- [Work order]: When the line with "오는 11일 현대예술관서" is reached, include it and stop; before that, copy each line of the listing exactly from the first.

- - - -

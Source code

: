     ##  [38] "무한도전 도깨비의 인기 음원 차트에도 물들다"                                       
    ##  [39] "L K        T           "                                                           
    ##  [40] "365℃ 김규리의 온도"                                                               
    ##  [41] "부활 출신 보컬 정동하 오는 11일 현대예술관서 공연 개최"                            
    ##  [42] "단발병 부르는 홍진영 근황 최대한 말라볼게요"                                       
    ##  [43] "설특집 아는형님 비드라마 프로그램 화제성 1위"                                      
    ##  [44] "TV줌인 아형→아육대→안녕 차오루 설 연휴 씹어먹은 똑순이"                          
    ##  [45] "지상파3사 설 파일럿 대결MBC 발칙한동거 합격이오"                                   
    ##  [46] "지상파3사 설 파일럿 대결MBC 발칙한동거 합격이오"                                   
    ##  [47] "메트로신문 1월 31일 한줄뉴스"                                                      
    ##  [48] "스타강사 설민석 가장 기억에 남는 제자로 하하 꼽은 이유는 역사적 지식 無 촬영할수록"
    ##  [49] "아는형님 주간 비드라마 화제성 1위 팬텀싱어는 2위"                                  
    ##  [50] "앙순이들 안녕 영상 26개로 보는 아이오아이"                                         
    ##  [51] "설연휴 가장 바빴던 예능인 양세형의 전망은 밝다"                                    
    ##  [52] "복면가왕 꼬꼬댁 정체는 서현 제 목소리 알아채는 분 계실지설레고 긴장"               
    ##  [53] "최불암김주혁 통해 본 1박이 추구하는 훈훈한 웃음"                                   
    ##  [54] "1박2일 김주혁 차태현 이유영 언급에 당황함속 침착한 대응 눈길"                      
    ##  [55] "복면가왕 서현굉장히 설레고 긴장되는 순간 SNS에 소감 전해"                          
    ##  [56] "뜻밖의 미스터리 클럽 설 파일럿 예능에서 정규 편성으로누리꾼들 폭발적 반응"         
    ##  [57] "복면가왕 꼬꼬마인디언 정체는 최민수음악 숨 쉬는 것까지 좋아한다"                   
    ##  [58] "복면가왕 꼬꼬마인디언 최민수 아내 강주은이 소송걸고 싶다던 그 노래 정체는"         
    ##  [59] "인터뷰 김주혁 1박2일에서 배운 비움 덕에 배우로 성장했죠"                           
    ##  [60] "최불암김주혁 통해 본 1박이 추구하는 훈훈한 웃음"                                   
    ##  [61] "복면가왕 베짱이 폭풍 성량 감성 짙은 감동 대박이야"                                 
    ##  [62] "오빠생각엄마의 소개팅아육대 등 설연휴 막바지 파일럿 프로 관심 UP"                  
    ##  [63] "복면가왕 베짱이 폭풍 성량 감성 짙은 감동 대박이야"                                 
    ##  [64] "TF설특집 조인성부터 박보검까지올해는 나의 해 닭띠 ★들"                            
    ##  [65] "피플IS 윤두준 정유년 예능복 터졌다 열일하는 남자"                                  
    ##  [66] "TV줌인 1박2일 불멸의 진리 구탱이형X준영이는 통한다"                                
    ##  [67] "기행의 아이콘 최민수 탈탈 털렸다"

- - - -

- [Reply]:
Source code

:     ##  [38] "무한도전 도깨비의 인기 음원 차트에도 물들다"                                       
    ##  [39] "L K        T           "                                                           
    ##  [40] "365℃ 김규리의 온도"                                                               
    ##  [41] "부활 출신 보컬 정동하 오는 11일 현대예술관서 공연 개최"                            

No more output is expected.